▶ _Activity_
Begin at the top of the entries below and write out every line through the one containing "One of the first", excluding pictures.

Source texts of formatted documents

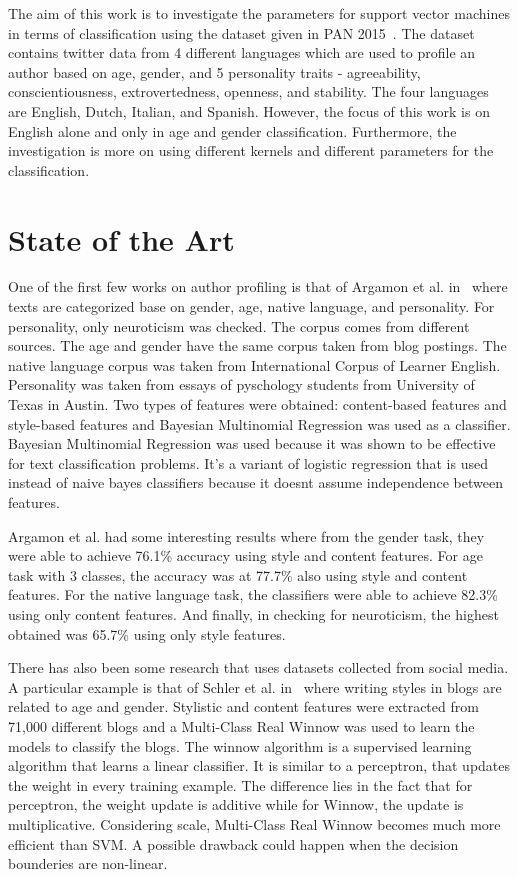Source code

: \documentclass[a4paper]{llncs}
\begin{document}
The aim of this work is to investigate the parameters for support vector machines in terms of classification using the dataset given in PAN 2015~\cite{rangel:2015}. The dataset contains twitter data from 4 different languages which are used to profile an author based on age, gender, and 5 personality traits - agreeability, conscientiousness, extrovertedness, openness, and stability. The four languages are English, Dutch, Italian, and Spanish. However, the focus of this work is on English alone and only in age and gender classification. Furthermore, the investigation is more on using different kernels and different parameters for the classification.

\section{State of the Art}
One of the first few works on author profiling is that of Argamon et al. in~\cite{argamon2009automatically} where texts are categorized base on gender, age, native language, and personality. For personality, only neuroticism was checked. The corpus comes from different sources. The age and gender have the same corpus taken from blog postings. The native language corpus was taken from International Corpus of Learner English. Personality was taken from essays of pyschology students from University of Texas in Austin. Two types of features were obtained: content-based features and style-based features and Bayesian Multinomial Regression was used as a classifier. Bayesian Multinomial Regression was used because it was shown to be effective for text classification problems. It's a variant of logistic regression that is used instead of naive bayes classifiers because it doesnt assume independence between features.

Argamon et al. had some interesting results where from the gender task, they were able to achieve 76.1\% accuracy using style and content features. For age task with 3 classes, the accuracy was at 77.7\% also using style and content features. For the native language task, the classifiers were able to achieve 82.3\% using only content features. And finally, in checking for neuroticism, the highest obtained was 65.7\% using only style features. 

There has also been some research that uses datasets collected from social media. A particular example is that of Schler et al. in~\cite{schler2006effects} where writing styles in blogs are related to age and gender. Stylistic and content features were extracted from 71,000 different blogs and a Multi-Class Real Winnow was used to learn the models to classify the blogs. The winnow algorithm is a supervised learning algorithm that learns a linear classifier. It is similar to a perceptron, that updates the weight in every training example. The difference lies in the fact that for perceptron, the weight update is additive while for Winnow, the update is multiplicative. Considering scale, Multi-Class Real Winnow becomes much more efficient than SVM. A possible drawback could happen when the decision bounderies are non-linear. 
\end{document}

▶ _Answer box_
Source code

: \documentclass[a4paper]{llncs}
\begin{document}
The aim of this work is to investigate the parameters for support vector machines in terms of classification using the dataset given in PAN 2015~\cite{rangel:2015}. The dataset contains twitter data from 4 different languages which are used to profile an author based on age, gender, and 5 personality traits - agreeability, conscientiousness, extrovertedness, openness, and stability. The four languages are English, Dutch, Italian, and Spanish. However, the focus of this work is on English alone and only in age and gender classification. Furthermore, the investigation is more on using different kernels and different parameters for the classification.

\section{State of the Art}
One of the first few works on author profiling is that of Argamon et al. in~\cite{argamon2009automatically} where texts are categorized base on gender, age, native language, and personality. For personality, only neuroticism was checked. The corpus comes from different sources. The age and gender have the same corpus taken from blog postings. The native language corpus was taken from International Corpus of Learner English. Personality was taken from essays of pyschology students from University of Texas in Austin. Two types of features were obtained: content-based features and style-based features and Bayesian Multinomial Regression was used as a classifier. Bayesian Multinomial Regression was used because it was shown to be effective for text classification problems. It's a variant of logistic regression that is used instead of naive bayes classifiers because it doesnt assume independence between features.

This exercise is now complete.